Thursday, January 3, 2008

definitely not like garth brooks.

It may seem a funny title, but right now it fits. Here's how. There's a song Garth Brooks sings that practically everyone knows, and rightfully so, it's a good song. It's called "The Dance." My favorite part is the piano at the beginning of the song, but that's a little off topic. The part I'm referring to is when he says, "And now I'm glad I didn't know / The way it all would end / the way it all would go / Our lives are better left to chance / I could have missed the pain / But I'd of had to miss the dance." He's saying that if even if he knew how it all would have turned out, even the fact that it failed and it hurt, he would have done it anyway.

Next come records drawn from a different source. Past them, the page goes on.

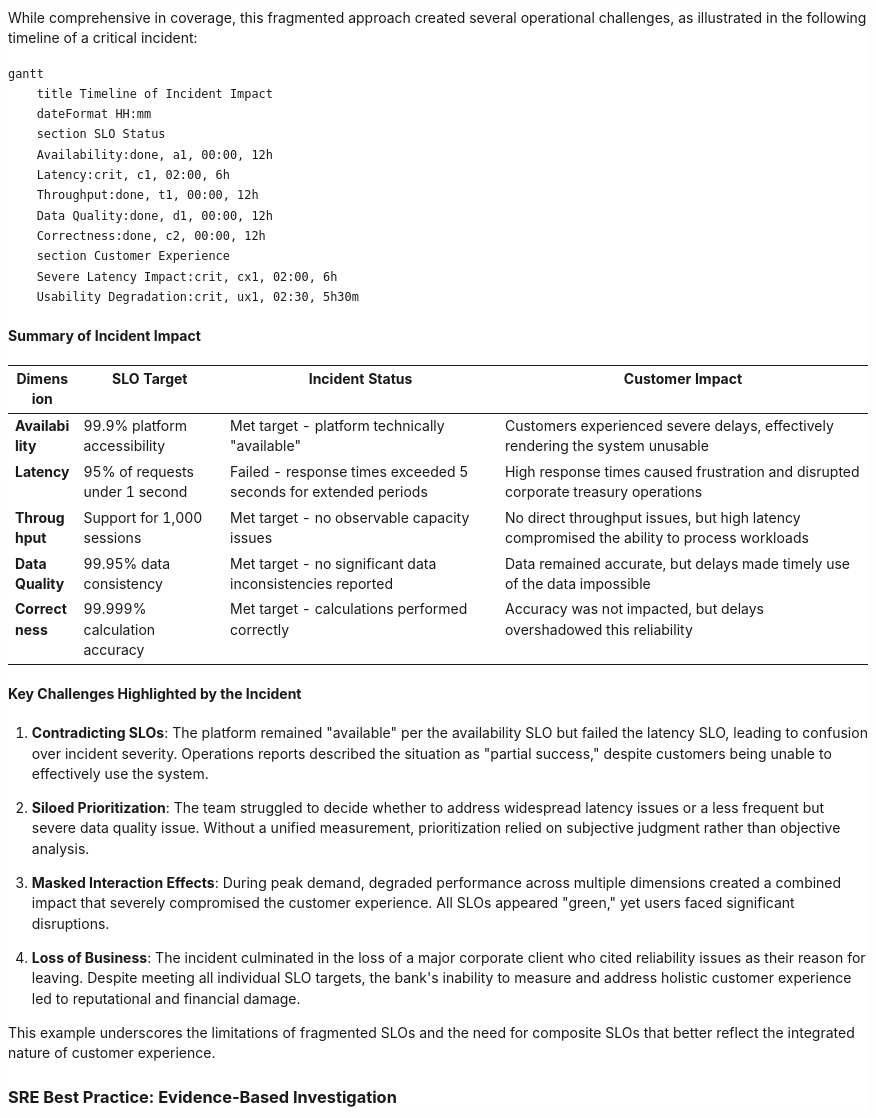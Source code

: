 While comprehensive in coverage, this fragmented approach created several operational challenges, as illustrated in the following timeline of a critical incident:

```mermaid
gantt
    title Timeline of Incident Impact
    dateFormat HH:mm
    section SLO Status
    Availability:done, a1, 00:00, 12h
    Latency:crit, c1, 02:00, 6h
    Throughput:done, t1, 00:00, 12h
    Data Quality:done, d1, 00:00, 12h
    Correctness:done, c2, 00:00, 12h
    section Customer Experience
    Severe Latency Impact:crit, cx1, 02:00, 6h
    Usability Degradation:crit, ux1, 02:30, 5h30m
```

#### Summary of Incident Impact

| **Dimension** | **SLO Target** | **Incident Status** | **Customer Impact** |
| ---------------- | ------------------------------ | --------------------------------------------------------------- | ------------------------------------------------------------------------------------------ |
| **Availability** | 99.9% platform accessibility | Met target - platform technically "available" | Customers experienced severe delays, effectively rendering the system unusable |
| **Latency** | 95% of requests under 1 second | Failed - response times exceeded 5 seconds for extended periods | High response times caused frustration and disrupted corporate treasury operations |
| **Throughput** | Support for 1,000 sessions | Met target - no observable capacity issues | No direct throughput issues, but high latency compromised the ability to process workloads |
| **Data Quality** | 99.95% data consistency | Met target - no significant data inconsistencies reported | Data remained accurate, but delays made timely use of the data impossible |
| **Correctness** | 99.999% calculation accuracy | Met target - calculations performed correctly | Accuracy was not impacted, but delays overshadowed this reliability |

#### Key Challenges Highlighted by the Incident

1. **Contradicting SLOs**: The platform remained "available" per the availability SLO but failed the latency SLO, leading to confusion over incident severity. Operations reports described the situation as "partial success," despite customers being unable to effectively use the system.

2. **Siloed Prioritization**: The team struggled to decide whether to address widespread latency issues or a less frequent but severe data quality issue. Without a unified measurement, prioritization relied on subjective judgment rather than objective analysis.

3. **Masked Interaction Effects**: During peak demand, degraded performance across multiple dimensions created a combined impact that severely compromised the customer experience. All SLOs appeared "green," yet users faced significant disruptions.

4. **Loss of Business**: The incident culminated in the loss of a major corporate client who cited reliability issues as their reason for leaving. Despite meeting all individual SLO targets, the bank's inability to measure and address holistic customer experience led to reputational and financial damage.

This example underscores the limitations of fragmented SLOs and the need for composite SLOs that better reflect the integrated nature of customer experience.

### SRE Best Practice: Evidence-Based Investigation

Now me, I'm not that way. I rarely try things that I know I'll be bad at, and I definitely don't do things that I know I'm bad at (which is why I stay away from bowling and softball and basketball and golf and many more things generally). Occasionally there will be an exception to this rule, but it's very rare. I don't like failure. I don't like embarrassment. And I definitely don't like pain. Most things I do in my life are really to avoid these particular circumstances. I think that's a big part of my shyness. What if I say something wrong, or what if they don't like me? Thoughts that frighten me from speaking to just about anyone that I don't know without them speaking first. And believe me, this tendency is usually misinterpreted as snobbery, but in reality it's the opposite, just plain fear.

After many years, I have been able to conquer small parts of this fear. I can be outgoing when I have to be. Let's face it, you can't be a very good journalist without some kind of ability to talk to people and ask questions. So I can do it, but it still scares me. I have to write out every question I can think of and every follow up question and have them sitting right in front of me the whole time, or I forget them all. I often wonder how it's possible I've met anyone throughout my life, but God has been good to me. I know some fabulous people.

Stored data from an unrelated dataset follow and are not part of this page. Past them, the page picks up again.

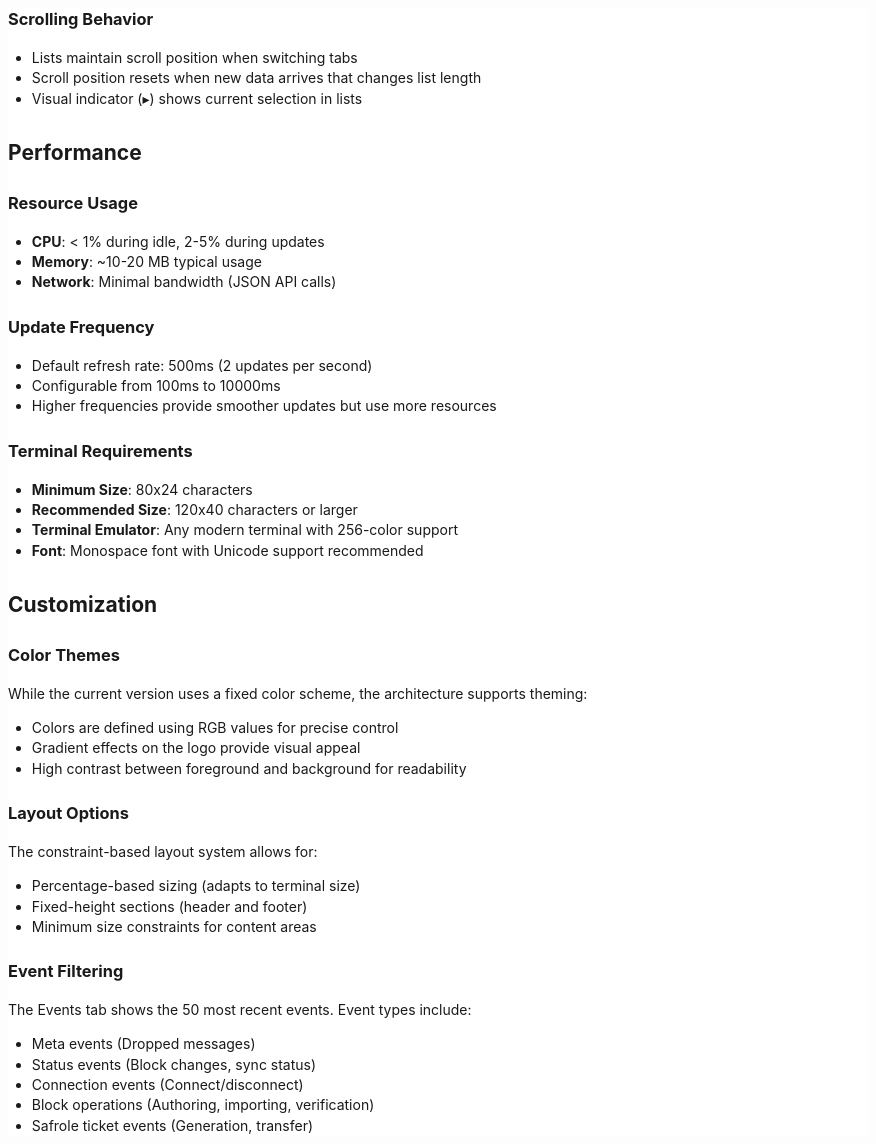### Scrolling Behavior

- Lists maintain scroll position when switching tabs
- Scroll position resets when new data arrives that changes list length
- Visual indicator (▸) shows current selection in lists

## Performance

### Resource Usage

- **CPU**: < 1% during idle, 2-5% during updates
- **Memory**: ~10-20 MB typical usage
- **Network**: Minimal bandwidth (JSON API calls)

### Update Frequency

- Default refresh rate: 500ms (2 updates per second)
- Configurable from 100ms to 10000ms
- Higher frequencies provide smoother updates but use more resources

### Terminal Requirements

- **Minimum Size**: 80x24 characters
- **Recommended Size**: 120x40 characters or larger
- **Terminal Emulator**: Any modern terminal with 256-color support
- **Font**: Monospace font with Unicode support recommended

## Customization

### Color Themes

While the current version uses a fixed color scheme, the architecture supports theming:

- Colors are defined using RGB values for precise control
- Gradient effects on the logo provide visual appeal
- High contrast between foreground and background for readability

### Layout Options

The constraint-based layout system allows for:
- Percentage-based sizing (adapts to terminal size)
- Fixed-height sections (header and footer)
- Minimum size constraints for content areas

### Event Filtering

The Events tab shows the 50 most recent events. Event types include:
- Meta events (Dropped messages)
- Status events (Block changes, sync status)
- Connection events (Connect/disconnect)
- Block operations (Authoring, importing, verification)
- Safrole ticket events (Generation, transfer)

So you can only imagine that taking chances is not really a part of my personality. If I can't count on it being a good thing or being successful, then I won't even try to count on it. Why waste the energy worrying about it when I can be certain. However, certainty eludes me quite often. I can probably count 3 decisions that I've made as decisions that I was certain about when I made them, and they all happened within a year of each other.

Making decisions is something I loathe doing. I just can't take the "will it bother someone," "will they agree," "is this really the right thing to do" fight that goes on in my head day after day, moment after moment. Pile that on top of 1,000 other thoughts that are flying through my head at any given second (what can I say, I'm a multi-tasker), and it's enough to make anyone goes crazy.

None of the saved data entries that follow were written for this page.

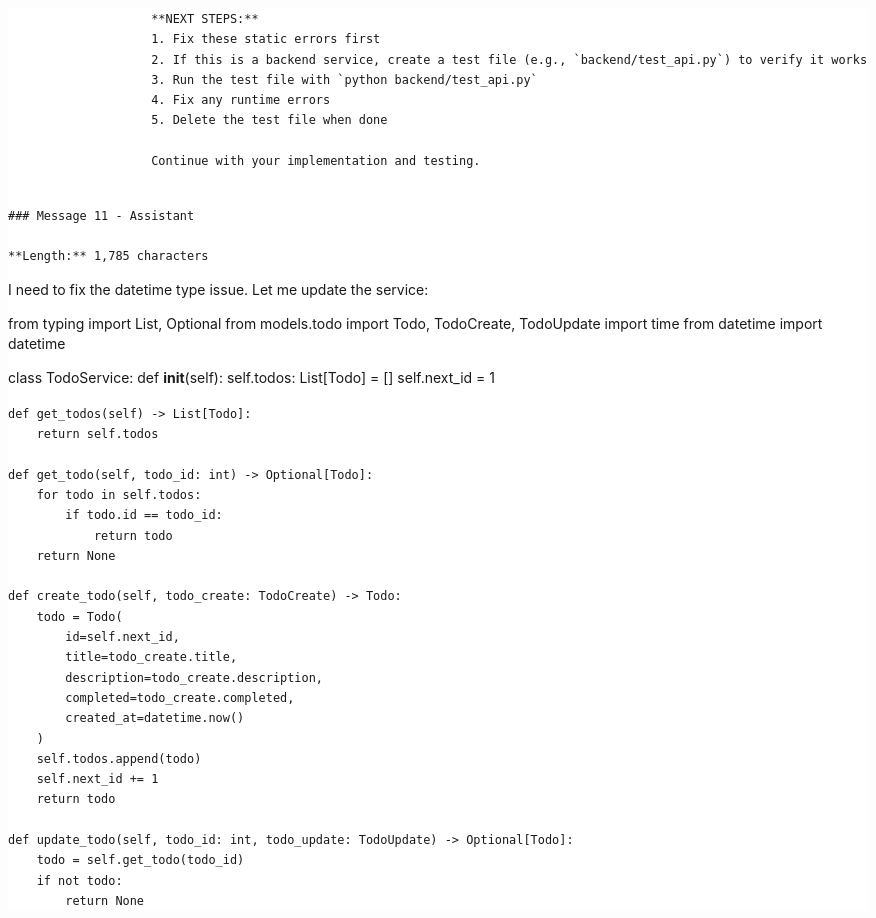                         **NEXT STEPS:**
                        1. Fix these static errors first
                        2. If this is a backend service, create a test file (e.g., `backend/test_api.py`) to verify it works
                        3. Run the test file with `python backend/test_api.py`
                        4. Fix any runtime errors
                        5. Delete the test file when done

                        Continue with your implementation and testing.
```

### Message 11 - Assistant

**Length:** 1,785 characters

```
I need to fix the datetime type issue. Let me update the service:

<action type="update_file" path="backend/services/todo_service.py">
from typing import List, Optional
from models.todo import Todo, TodoCreate, TodoUpdate
import time
from datetime import datetime

class TodoService:
    def __init__(self):
        self.todos: List[Todo] = []
        self.next_id = 1
    
    def get_todos(self) -> List[Todo]:
        return self.todos
    
    def get_todo(self, todo_id: int) -> Optional[Todo]:
        for todo in self.todos:
            if todo.id == todo_id:
                return todo
        return None
    
    def create_todo(self, todo_create: TodoCreate) -> Todo:
        todo = Todo(
            id=self.next_id,
            title=todo_create.title,
            description=todo_create.description,
            completed=todo_create.completed,
            created_at=datetime.now()
        )
        self.todos.append(todo)
        self.next_id += 1
        return todo
    
    def update_todo(self, todo_id: int, todo_update: TodoUpdate) -> Optional[Todo]:
        todo = self.get_todo(todo_id)
        if not todo:
            return None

The problem is that in life, you always have to take chances. Most of them are small, and you don't think twice about them. You probably don't even know you're taking them. You don't notice until the big ones come up. It's in those that you find, at least I do, a capacity for worry you didn't know you had. I don't put myself out there for people or for circumstances, and that also makes life difficult.

So the trouble with chances is that you have to take them, and that means taking the hurt and embarrassment and failure with them sometimes. In the end, all things work to the good of my life. If it were not some of those chances I wouldn't be here at this desk, or know you, or be the person I am today. Being human means messing up sometimes, and it can mean experiencing pain sometimes too. But I know that the pain is really where some of the most beautiful moments come from. So instead of looking forward to the possible hurt, I'm going to look forward to the beauty of life on either side of chance.